刘妈作为最后一个见过阿梨的人,受到重点排查。

她最心爱的小孙子被抓来,架在刀下。同样的问题陈长山翻来覆去前后颠倒见缝插针地问了三遍,刘妈看着那钢刀,心肝欲裂,根本不是用脑子答话,全然是机械反应。

顾明宣虽是在隔壁旁听,也很悚,即便知道陈长山手很稳,还是担心刀锋会划伤孩子。

这景象总让她想起昨天那把染血的玉剑。

最后刘妈差点没吓疯,孩子倒是很开心——本来就跟他说好了,一个问题得一颗糖,现在满兜都装不下。

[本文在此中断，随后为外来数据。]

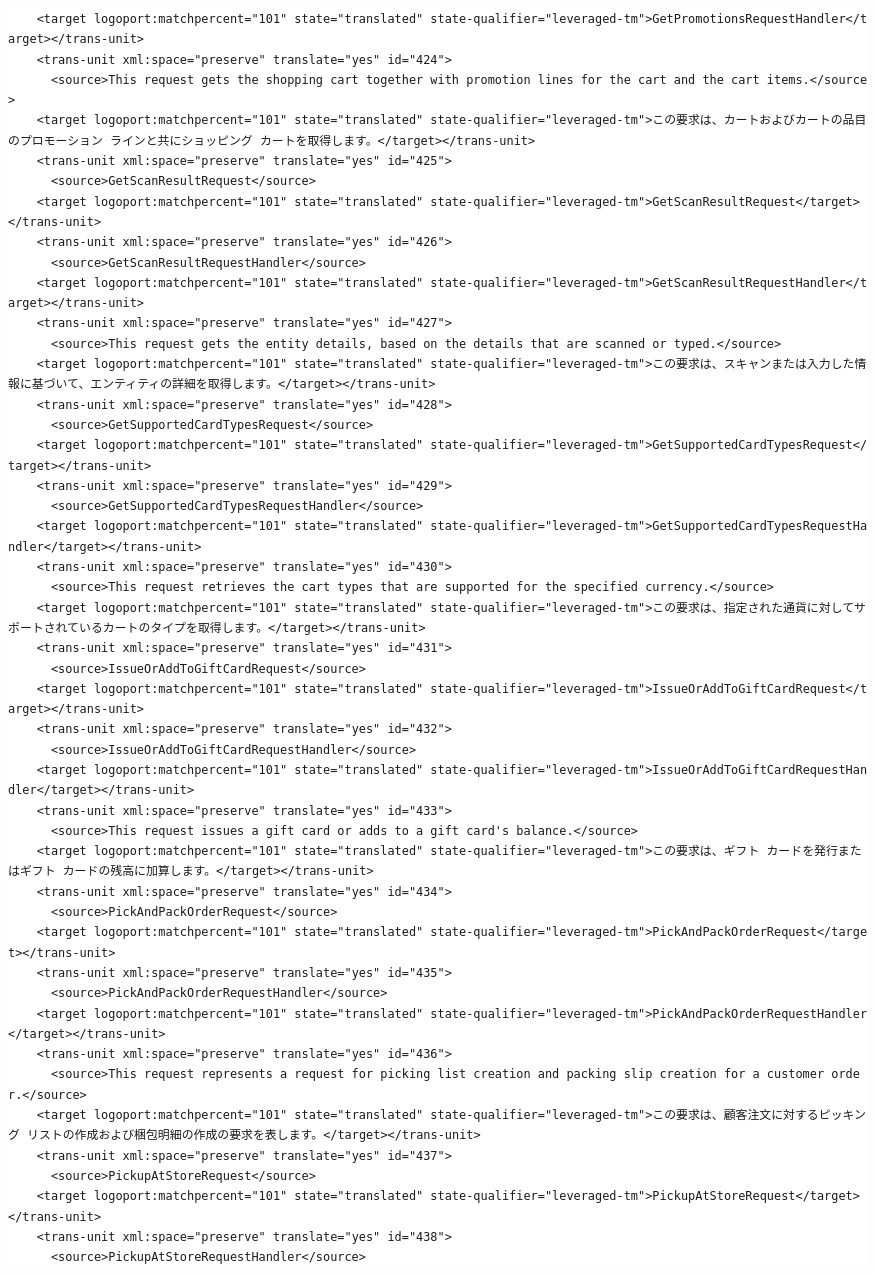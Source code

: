         <target logoport:matchpercent="101" state="translated" state-qualifier="leveraged-tm">GetPromotionsRequestHandler</target></trans-unit>
        <trans-unit xml:space="preserve" translate="yes" id="424">
          <source>This request gets the shopping cart together with promotion lines for the cart and the cart items.</source>
        <target logoport:matchpercent="101" state="translated" state-qualifier="leveraged-tm">この要求は、カートおよびカートの品目のプロモーション ラインと共にショッピング カートを取得します。</target></trans-unit>
        <trans-unit xml:space="preserve" translate="yes" id="425">
          <source>GetScanResultRequest</source>
        <target logoport:matchpercent="101" state="translated" state-qualifier="leveraged-tm">GetScanResultRequest</target></trans-unit>
        <trans-unit xml:space="preserve" translate="yes" id="426">
          <source>GetScanResultRequestHandler</source>
        <target logoport:matchpercent="101" state="translated" state-qualifier="leveraged-tm">GetScanResultRequestHandler</target></trans-unit>
        <trans-unit xml:space="preserve" translate="yes" id="427">
          <source>This request gets the entity details, based on the details that are scanned or typed.</source>
        <target logoport:matchpercent="101" state="translated" state-qualifier="leveraged-tm">この要求は、スキャンまたは入力した情報に基づいて、エンティティの詳細を取得します。</target></trans-unit>
        <trans-unit xml:space="preserve" translate="yes" id="428">
          <source>GetSupportedCardTypesRequest</source>
        <target logoport:matchpercent="101" state="translated" state-qualifier="leveraged-tm">GetSupportedCardTypesRequest</target></trans-unit>
        <trans-unit xml:space="preserve" translate="yes" id="429">
          <source>GetSupportedCardTypesRequestHandler</source>
        <target logoport:matchpercent="101" state="translated" state-qualifier="leveraged-tm">GetSupportedCardTypesRequestHandler</target></trans-unit>
        <trans-unit xml:space="preserve" translate="yes" id="430">
          <source>This request retrieves the cart types that are supported for the specified currency.</source>
        <target logoport:matchpercent="101" state="translated" state-qualifier="leveraged-tm">この要求は、指定された通貨に対してサポートされているカートのタイプを取得します。</target></trans-unit>
        <trans-unit xml:space="preserve" translate="yes" id="431">
          <source>IssueOrAddToGiftCardRequest</source>
        <target logoport:matchpercent="101" state="translated" state-qualifier="leveraged-tm">IssueOrAddToGiftCardRequest</target></trans-unit>
        <trans-unit xml:space="preserve" translate="yes" id="432">
          <source>IssueOrAddToGiftCardRequestHandler</source>
        <target logoport:matchpercent="101" state="translated" state-qualifier="leveraged-tm">IssueOrAddToGiftCardRequestHandler</target></trans-unit>
        <trans-unit xml:space="preserve" translate="yes" id="433">
          <source>This request issues a gift card or adds to a gift card's balance.</source>
        <target logoport:matchpercent="101" state="translated" state-qualifier="leveraged-tm">この要求は、ギフト カードを発行またはギフト カードの残高に加算します。</target></trans-unit>
        <trans-unit xml:space="preserve" translate="yes" id="434">
          <source>PickAndPackOrderRequest</source>
        <target logoport:matchpercent="101" state="translated" state-qualifier="leveraged-tm">PickAndPackOrderRequest</target></trans-unit>
        <trans-unit xml:space="preserve" translate="yes" id="435">
          <source>PickAndPackOrderRequestHandler</source>
        <target logoport:matchpercent="101" state="translated" state-qualifier="leveraged-tm">PickAndPackOrderRequestHandler</target></trans-unit>
        <trans-unit xml:space="preserve" translate="yes" id="436">
          <source>This request represents a request for picking list creation and packing slip creation for a customer order.</source>
        <target logoport:matchpercent="101" state="translated" state-qualifier="leveraged-tm">この要求は、顧客注文に対するピッキング リストの作成および梱包明細の作成の要求を表します。</target></trans-unit>
        <trans-unit xml:space="preserve" translate="yes" id="437">
          <source>PickupAtStoreRequest</source>
        <target logoport:matchpercent="101" state="translated" state-qualifier="leveraged-tm">PickupAtStoreRequest</target></trans-unit>
        <trans-unit xml:space="preserve" translate="yes" id="438">
          <source>PickupAtStoreRequestHandler</source>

“当时阿梨穿什么衣裳?手里可有什么物件?往哪个方向去了?”陈长山问。

刘妈正劫后余生地抱着孙子,闻言一呆:“这我不可不知道,没瞧见啊。”

隔壁旁听的顾明宣一怔,只听陈长山立马问道:“你没看见她?只听见声音?”

“可不是?村正家的院墙可高了,我那会儿忙着收被子呐,哪能扛着被褥去聊天?就隔着墙说了几句话……”

所以刘妈并不是最后“见”过阿梨的人,而是最后“听”过阿梨的人。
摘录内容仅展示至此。